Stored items
----

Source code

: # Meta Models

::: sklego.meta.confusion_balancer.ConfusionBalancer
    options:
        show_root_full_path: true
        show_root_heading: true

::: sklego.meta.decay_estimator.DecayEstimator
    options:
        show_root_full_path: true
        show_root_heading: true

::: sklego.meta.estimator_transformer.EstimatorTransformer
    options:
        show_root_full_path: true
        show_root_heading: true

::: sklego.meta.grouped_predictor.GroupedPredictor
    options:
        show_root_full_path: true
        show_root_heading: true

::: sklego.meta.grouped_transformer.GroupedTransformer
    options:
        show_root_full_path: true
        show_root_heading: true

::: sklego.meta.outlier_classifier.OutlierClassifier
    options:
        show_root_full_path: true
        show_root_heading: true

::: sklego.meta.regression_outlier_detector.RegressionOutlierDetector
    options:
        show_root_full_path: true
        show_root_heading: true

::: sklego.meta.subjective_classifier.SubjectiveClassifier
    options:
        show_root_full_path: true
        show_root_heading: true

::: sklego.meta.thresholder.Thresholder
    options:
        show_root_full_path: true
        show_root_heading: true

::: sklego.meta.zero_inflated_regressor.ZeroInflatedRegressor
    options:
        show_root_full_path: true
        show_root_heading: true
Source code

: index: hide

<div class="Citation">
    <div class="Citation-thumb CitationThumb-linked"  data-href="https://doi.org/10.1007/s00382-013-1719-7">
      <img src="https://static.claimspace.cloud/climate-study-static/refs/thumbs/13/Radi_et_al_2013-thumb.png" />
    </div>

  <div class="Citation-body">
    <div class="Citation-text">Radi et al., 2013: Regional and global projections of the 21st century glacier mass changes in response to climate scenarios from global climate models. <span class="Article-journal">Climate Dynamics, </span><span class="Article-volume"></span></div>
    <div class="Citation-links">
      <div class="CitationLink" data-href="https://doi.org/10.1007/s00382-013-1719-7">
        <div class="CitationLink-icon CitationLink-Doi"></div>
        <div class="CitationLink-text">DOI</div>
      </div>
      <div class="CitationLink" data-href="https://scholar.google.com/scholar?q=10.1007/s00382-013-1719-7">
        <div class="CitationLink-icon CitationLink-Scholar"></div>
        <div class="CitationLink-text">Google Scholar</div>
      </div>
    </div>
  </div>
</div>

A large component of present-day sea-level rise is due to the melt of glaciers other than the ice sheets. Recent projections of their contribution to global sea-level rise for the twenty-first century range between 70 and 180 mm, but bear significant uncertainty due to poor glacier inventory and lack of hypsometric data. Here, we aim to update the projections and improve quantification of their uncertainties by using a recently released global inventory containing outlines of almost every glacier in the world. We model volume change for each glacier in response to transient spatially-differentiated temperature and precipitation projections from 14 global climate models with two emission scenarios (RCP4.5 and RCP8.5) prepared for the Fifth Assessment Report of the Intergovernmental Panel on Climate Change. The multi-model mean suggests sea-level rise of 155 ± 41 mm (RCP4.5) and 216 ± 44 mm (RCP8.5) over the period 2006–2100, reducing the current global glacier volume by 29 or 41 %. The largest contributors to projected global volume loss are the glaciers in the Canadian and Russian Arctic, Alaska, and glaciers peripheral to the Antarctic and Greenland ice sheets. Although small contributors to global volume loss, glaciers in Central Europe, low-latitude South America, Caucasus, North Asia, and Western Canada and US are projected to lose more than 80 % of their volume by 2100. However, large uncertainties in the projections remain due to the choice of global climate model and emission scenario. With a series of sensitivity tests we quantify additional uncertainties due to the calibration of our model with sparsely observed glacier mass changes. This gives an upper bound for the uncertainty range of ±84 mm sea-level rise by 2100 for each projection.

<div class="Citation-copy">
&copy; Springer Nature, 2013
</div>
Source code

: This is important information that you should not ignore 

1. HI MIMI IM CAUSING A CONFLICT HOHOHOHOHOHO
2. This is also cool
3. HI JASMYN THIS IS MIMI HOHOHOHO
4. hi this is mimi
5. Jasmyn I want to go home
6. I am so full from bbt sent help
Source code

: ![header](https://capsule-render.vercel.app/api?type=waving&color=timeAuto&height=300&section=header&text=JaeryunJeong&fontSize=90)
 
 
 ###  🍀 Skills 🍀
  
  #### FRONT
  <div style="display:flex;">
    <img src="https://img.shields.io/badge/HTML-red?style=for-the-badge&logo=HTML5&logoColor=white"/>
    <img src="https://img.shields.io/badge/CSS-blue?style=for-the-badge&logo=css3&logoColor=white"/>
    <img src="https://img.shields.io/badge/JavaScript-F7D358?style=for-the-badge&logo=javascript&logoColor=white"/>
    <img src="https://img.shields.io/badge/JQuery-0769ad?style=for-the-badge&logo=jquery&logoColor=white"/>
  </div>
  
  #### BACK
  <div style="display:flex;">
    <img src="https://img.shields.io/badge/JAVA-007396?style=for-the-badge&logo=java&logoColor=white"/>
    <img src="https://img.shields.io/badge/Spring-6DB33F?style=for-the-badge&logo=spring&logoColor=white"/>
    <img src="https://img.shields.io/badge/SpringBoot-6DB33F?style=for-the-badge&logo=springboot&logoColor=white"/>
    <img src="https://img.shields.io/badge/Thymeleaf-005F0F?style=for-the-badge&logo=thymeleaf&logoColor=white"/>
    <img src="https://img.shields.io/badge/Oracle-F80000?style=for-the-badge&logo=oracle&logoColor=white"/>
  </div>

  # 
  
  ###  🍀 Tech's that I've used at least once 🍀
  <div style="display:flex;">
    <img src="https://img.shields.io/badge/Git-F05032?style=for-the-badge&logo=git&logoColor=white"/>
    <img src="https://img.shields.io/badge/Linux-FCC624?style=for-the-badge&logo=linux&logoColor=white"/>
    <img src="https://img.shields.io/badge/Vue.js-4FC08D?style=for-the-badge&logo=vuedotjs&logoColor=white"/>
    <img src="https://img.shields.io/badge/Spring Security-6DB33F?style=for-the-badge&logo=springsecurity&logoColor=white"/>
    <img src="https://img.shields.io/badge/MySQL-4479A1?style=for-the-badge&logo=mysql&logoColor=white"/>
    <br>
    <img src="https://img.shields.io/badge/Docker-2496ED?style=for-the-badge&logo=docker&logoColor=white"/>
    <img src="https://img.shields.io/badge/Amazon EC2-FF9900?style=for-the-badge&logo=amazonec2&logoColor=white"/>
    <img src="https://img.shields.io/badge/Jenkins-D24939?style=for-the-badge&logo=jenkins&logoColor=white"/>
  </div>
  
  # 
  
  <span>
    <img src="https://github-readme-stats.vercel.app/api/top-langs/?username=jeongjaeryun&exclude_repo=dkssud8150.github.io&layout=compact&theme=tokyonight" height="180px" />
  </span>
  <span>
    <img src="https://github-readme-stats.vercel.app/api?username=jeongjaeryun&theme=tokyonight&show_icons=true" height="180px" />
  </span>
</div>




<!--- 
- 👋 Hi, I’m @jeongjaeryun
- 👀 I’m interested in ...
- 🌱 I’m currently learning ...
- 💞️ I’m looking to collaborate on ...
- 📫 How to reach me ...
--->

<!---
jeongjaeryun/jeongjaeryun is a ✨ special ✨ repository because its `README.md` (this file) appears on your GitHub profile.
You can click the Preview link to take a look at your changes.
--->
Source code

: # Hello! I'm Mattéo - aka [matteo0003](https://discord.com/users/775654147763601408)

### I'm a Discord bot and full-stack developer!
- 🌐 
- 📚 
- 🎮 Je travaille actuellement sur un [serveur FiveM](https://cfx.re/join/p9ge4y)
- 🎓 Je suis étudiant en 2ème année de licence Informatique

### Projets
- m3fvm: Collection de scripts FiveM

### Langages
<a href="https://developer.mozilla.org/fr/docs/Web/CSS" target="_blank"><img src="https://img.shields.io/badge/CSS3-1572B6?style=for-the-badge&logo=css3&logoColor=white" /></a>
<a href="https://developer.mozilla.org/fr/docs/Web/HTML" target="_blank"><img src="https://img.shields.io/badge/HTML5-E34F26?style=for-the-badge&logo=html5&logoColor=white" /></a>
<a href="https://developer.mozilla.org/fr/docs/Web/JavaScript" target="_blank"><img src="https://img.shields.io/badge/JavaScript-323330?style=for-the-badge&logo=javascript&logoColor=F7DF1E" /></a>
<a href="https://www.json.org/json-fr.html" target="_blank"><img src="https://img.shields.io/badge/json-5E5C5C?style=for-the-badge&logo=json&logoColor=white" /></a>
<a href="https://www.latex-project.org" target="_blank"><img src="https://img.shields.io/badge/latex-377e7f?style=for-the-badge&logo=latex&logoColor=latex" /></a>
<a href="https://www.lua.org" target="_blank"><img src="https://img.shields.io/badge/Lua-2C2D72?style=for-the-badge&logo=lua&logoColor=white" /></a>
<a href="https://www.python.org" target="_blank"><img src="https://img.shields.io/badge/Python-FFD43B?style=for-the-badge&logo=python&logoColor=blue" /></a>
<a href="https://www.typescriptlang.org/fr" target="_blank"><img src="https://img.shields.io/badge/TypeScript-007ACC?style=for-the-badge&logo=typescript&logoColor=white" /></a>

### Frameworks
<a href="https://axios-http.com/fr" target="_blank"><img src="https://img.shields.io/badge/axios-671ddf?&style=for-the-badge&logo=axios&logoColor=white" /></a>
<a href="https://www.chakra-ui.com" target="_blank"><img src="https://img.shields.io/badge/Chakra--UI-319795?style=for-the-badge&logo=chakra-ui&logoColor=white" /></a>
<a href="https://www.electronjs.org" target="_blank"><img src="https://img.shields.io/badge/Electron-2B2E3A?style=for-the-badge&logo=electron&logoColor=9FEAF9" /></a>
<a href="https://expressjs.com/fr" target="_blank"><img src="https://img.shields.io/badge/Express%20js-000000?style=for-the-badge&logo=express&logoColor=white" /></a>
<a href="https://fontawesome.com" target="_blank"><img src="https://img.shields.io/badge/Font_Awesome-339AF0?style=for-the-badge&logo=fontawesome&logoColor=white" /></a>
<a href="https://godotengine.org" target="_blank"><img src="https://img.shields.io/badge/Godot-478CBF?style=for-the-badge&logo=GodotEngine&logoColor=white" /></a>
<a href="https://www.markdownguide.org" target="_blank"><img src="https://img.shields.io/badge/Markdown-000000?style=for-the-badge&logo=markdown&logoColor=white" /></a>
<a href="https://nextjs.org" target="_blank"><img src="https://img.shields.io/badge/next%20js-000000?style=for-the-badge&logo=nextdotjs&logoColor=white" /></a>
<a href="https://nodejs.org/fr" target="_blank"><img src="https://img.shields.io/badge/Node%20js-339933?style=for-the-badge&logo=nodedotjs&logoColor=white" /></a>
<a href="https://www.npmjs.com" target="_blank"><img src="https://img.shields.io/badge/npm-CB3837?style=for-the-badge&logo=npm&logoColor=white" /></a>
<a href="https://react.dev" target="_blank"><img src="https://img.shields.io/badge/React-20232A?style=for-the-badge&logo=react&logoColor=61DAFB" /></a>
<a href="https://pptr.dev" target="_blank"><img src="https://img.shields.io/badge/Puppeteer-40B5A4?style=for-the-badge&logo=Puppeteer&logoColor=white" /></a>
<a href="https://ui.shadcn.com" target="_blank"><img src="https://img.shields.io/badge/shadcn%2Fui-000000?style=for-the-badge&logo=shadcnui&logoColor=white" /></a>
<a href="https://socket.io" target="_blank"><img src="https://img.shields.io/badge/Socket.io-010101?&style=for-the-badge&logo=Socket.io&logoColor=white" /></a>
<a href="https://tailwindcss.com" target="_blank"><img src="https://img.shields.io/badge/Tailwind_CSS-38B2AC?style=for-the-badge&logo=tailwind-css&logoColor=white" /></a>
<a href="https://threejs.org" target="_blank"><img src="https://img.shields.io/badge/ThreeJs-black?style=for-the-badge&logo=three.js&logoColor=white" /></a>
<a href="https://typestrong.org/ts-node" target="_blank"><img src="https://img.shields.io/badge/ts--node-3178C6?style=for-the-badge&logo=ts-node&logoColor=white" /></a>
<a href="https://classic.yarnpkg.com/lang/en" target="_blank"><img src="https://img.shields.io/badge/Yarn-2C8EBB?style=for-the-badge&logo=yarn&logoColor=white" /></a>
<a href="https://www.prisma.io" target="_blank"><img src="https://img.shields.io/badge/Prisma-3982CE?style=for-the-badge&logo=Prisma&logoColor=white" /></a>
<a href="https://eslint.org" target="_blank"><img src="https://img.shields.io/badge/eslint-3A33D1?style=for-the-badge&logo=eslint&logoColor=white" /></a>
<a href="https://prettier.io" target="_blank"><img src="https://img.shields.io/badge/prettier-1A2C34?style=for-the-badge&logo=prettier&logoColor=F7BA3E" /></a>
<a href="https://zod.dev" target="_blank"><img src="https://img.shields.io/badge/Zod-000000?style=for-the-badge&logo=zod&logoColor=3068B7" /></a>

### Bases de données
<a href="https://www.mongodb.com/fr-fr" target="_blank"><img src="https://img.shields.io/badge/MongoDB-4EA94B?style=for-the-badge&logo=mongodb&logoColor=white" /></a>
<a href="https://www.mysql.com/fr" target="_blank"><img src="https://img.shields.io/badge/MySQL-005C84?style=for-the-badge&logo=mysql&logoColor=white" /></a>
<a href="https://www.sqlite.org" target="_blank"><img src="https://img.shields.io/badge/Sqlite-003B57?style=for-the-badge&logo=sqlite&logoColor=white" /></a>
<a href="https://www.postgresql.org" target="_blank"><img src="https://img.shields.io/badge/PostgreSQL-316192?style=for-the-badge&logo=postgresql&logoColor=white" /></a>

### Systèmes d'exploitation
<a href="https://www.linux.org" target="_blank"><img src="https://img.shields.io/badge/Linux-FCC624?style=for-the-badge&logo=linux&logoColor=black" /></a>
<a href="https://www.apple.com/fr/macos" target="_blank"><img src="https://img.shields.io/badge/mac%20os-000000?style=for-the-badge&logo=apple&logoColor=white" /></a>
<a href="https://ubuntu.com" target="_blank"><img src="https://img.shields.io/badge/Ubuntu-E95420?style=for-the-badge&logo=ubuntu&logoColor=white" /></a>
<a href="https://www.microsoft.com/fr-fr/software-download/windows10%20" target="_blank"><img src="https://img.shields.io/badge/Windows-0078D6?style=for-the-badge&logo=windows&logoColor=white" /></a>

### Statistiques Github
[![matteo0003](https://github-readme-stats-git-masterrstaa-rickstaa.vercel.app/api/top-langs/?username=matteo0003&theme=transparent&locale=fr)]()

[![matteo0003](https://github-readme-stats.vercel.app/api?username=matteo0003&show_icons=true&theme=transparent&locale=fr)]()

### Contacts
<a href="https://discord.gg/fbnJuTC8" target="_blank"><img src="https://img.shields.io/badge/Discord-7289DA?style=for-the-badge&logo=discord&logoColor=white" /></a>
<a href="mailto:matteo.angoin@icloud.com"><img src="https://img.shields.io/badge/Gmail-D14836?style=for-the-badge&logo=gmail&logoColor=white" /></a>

----

What this task involves.
Each line above that contains the word "linux" must be copied.

The completed task.
    <img src="https://img.shields.io/badge/Linux-FCC624?style=for-the-badge&logo=linux&logoColor=white"/>
<a href="https://www.linux.org" target="_blank"><img src="https://img.shields.io/badge/Linux-FCC624?style=for-the-badge&logo=linux&logoColor=black" /></a>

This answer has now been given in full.